"The Fighter"

If there is any recreational medium that I love more than the cinema, it is sports. The vast majority of my spare time that does not involve movies usually revolves around the ESPN family of networks. I watch sports, play sports, think about sports, and work in sports. So it should come as no surprise that I love it when movies and sports come together to rock the multiplex. 2010 was a huge disappointment in this regard. I can’t remember a year that featured less sports related films than 2010 and that’s coming off a year that had a solid selection in this department. It seems weird that I went into “The Fighter,” the last movie I saw in 2010, knowing that by default it would be the best sports movie of the year. Fortunately for me, “Fighter” lived up to the title that had been pre-ordained upon it, delivering a compelling story that grabs hold of the audience from the opening scene.

“Fighter” is the true life tale of Micky Ward (Mark Wahlberg), a struggling light welterweight boxer who fought in the 90s. Boxing is a family affair for Ward, with his mother Alice (Melissa Leo) serving as his manager and his half-brother Dick Eklund (Christian Bale) fulfilling the role of trainer. Dick was at one time an up-and-coming fighter who nearly defeated the great Sugar Ray Leonard in a highly publicized bout in the late 70s. Since then, however, his life has fallen apart in the midst of a serious drug addiction. Everyone has a say in Micky’s career except Micky, leading to a litany of poorly matched opponents who use him as a tune-up before a big fight. Everything comes to a head when Dick, attempting to make some money to keep Micky in his gym, gets into an altercation with the police during which Micky’s hand is broken. With his brother back in jail and his hand busted up, Micky finds that his career is at a crossroads. Under the guidance of his new girlfriend, Charlene (Amy Adams), Micky decides to give it a go on his own, training for the first time without Dick. When Dick is released from prison, however, Micky finds that he must figure out how to bridge his two worlds in order to give himself a legitimate chance in a title fight.

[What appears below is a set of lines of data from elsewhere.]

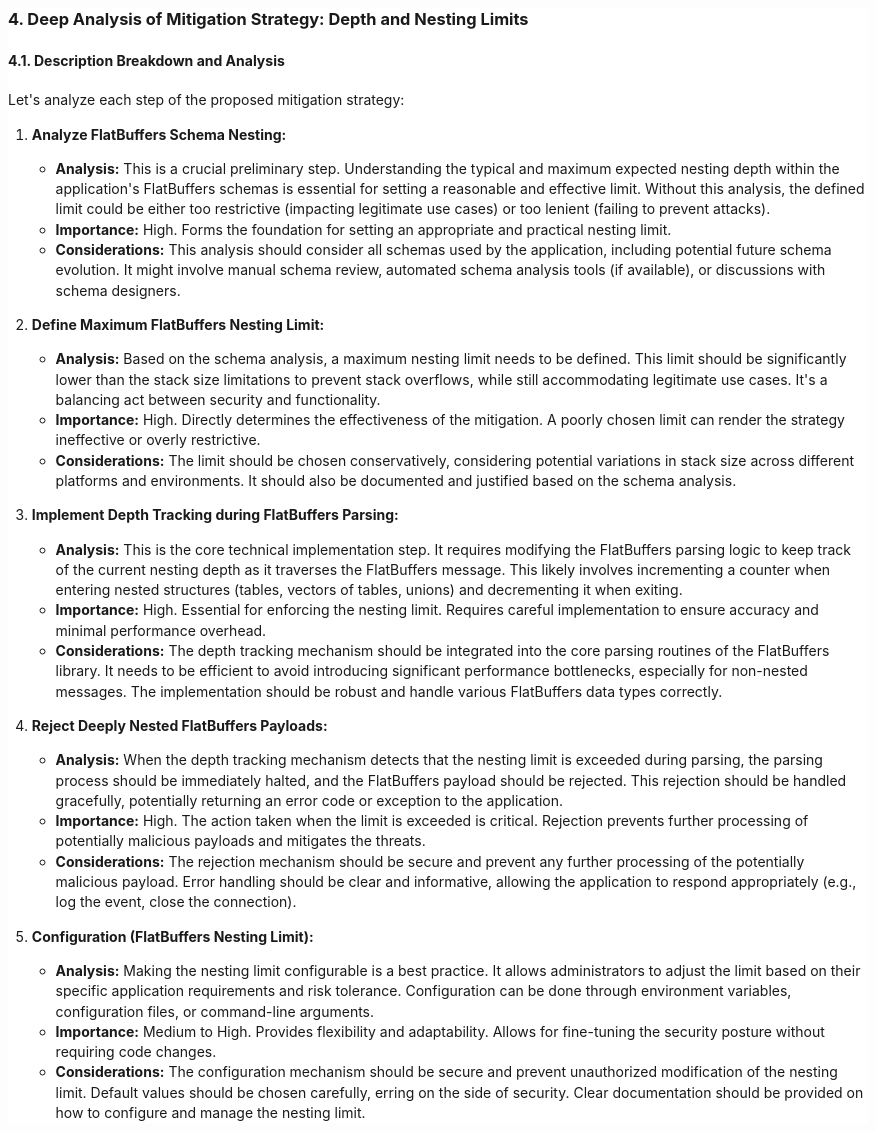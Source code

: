 ### 4. Deep Analysis of Mitigation Strategy: Depth and Nesting Limits

#### 4.1. Description Breakdown and Analysis

Let's analyze each step of the proposed mitigation strategy:

1.  **Analyze FlatBuffers Schema Nesting:**
    *   **Analysis:** This is a crucial preliminary step. Understanding the typical and maximum expected nesting depth within the application's FlatBuffers schemas is essential for setting a reasonable and effective limit.  Without this analysis, the defined limit could be either too restrictive (impacting legitimate use cases) or too lenient (failing to prevent attacks).
    *   **Importance:** High.  Forms the foundation for setting an appropriate and practical nesting limit.
    *   **Considerations:** This analysis should consider all schemas used by the application, including potential future schema evolution. It might involve manual schema review, automated schema analysis tools (if available), or discussions with schema designers.

2.  **Define Maximum FlatBuffers Nesting Limit:**
    *   **Analysis:** Based on the schema analysis, a maximum nesting limit needs to be defined. This limit should be significantly lower than the stack size limitations to prevent stack overflows, while still accommodating legitimate use cases.  It's a balancing act between security and functionality.
    *   **Importance:** High. Directly determines the effectiveness of the mitigation. A poorly chosen limit can render the strategy ineffective or overly restrictive.
    *   **Considerations:** The limit should be chosen conservatively, considering potential variations in stack size across different platforms and environments.  It should also be documented and justified based on the schema analysis.

3.  **Implement Depth Tracking during FlatBuffers Parsing:**
    *   **Analysis:** This is the core technical implementation step.  It requires modifying the FlatBuffers parsing logic to keep track of the current nesting depth as it traverses the FlatBuffers message. This likely involves incrementing a counter when entering nested structures (tables, vectors of tables, unions) and decrementing it when exiting.
    *   **Importance:** High.  Essential for enforcing the nesting limit. Requires careful implementation to ensure accuracy and minimal performance overhead.
    *   **Considerations:**  The depth tracking mechanism should be integrated into the core parsing routines of the FlatBuffers library.  It needs to be efficient to avoid introducing significant performance bottlenecks, especially for non-nested messages.  The implementation should be robust and handle various FlatBuffers data types correctly.

4.  **Reject Deeply Nested FlatBuffers Payloads:**
    *   **Analysis:** When the depth tracking mechanism detects that the nesting limit is exceeded during parsing, the parsing process should be immediately halted, and the FlatBuffers payload should be rejected.  This rejection should be handled gracefully, potentially returning an error code or exception to the application.
    *   **Importance:** High.  The action taken when the limit is exceeded is critical.  Rejection prevents further processing of potentially malicious payloads and mitigates the threats.
    *   **Considerations:**  The rejection mechanism should be secure and prevent any further processing of the potentially malicious payload.  Error handling should be clear and informative, allowing the application to respond appropriately (e.g., log the event, close the connection).

5.  **Configuration (FlatBuffers Nesting Limit):**
    *   **Analysis:** Making the nesting limit configurable is a best practice. It allows administrators to adjust the limit based on their specific application requirements and risk tolerance.  Configuration can be done through environment variables, configuration files, or command-line arguments.
    *   **Importance:** Medium to High.  Provides flexibility and adaptability.  Allows for fine-tuning the security posture without requiring code changes.
    *   **Considerations:**  The configuration mechanism should be secure and prevent unauthorized modification of the nesting limit.  Default values should be chosen carefully, erring on the side of security.  Clear documentation should be provided on how to configure and manage the nesting limit.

Despite its sports setting, “The Fighter” is, for all intents and purposes, a character study. It’s kind of the exact opposite of a Jerry Bruckheimer production: 90 percent story and development, 10 percent action. At times that causes the film to move a bit slower than I was prepared for, resulting in a 115 minute runtime that feels a bit more like 150 minutes. It isn’t boring by any means but the pace is steady and deliberate. As such, much is asked of and delivered by the leads. You could not ask for better crafted or portrayed characters than Micky, Dick, Alice, and Charlene and therefore, Wahlberg, Bale, Leo, and Adams. All four of these esteemed actors give masterful performances that should be counted among their finest works. Wahlberg brings quiet intensity to Micky, a trait that makes his immediately likeable. You can’t help but root for Micky because that feeling comes upon you organically rather than being forced down your throat. Alice, on the other hand, is cold and harsh and Leo perfectly illustrates the balance between loving mother and icy businesswoman. On some level, you dislike Alice the way you do those obsessive stage moms who force their kids into pageants but you’re also left to wonder what you might do in her shoes. If Wahlberg provides the quiet drive behind the film, Adams gives it its voice and backbone. Charlene is unapologetically foul-mouthed and strong willed and it is her push that allows Micky to do something for himself. Micky’s life outside of the ring is as much a fight as it is inside of it and that is displayed beautifully in the conflict between Charlene and the rest of the family.

All of these performances, however, pale in comparison to the work done by Bale. Every time he stepped on screen I was fixated on him. I sat mesmerized as he ran the gamut of emotions that rule an addict’s life, the ups and the downs, the delusions of quitting and the calm of the high. His mannerisms, speech, and behaviors are all textbook junkie, giving heartbreakingly authentic life to Dick Eklund and the film as a whole. The scene in which Dick realizes what he’s done to his family and particularly his young son is one of the more haunting, gut-punching moments in recent film history. Simply put, Bale owns every scene that he’s in and you are undeniably reminded of what outstanding work this guy is truly capable of.

On the down side, I found some of the filmmaking aspects of “The Fighter” to be below par. The sound and video editing were a bit off and at times even the color was tinted poorly. While the boxing scenes were excellent (you can tell that extensive work was put in to make these shots look as realistic as possible), I felt like they could have used a little more production to help build the in-ring drama to match what happens outside of it. The final fight ends somewhat anticlimactically which brought with it a touch of disappointment. On some level, I think the performances are better than “The Fighter” itself and overshadow the film as a whole.

These negatives, however, in no way take away from the overall impact of this movie. Director David O. Russell put together a brilliant film and brought attention to a story that badly needed telling. The realism of “The Fighter” combined with the powerful performances would make it a tough contender to beat for just about any other sports movie. It is an outstanding achievement and one that will not be forgotten soon.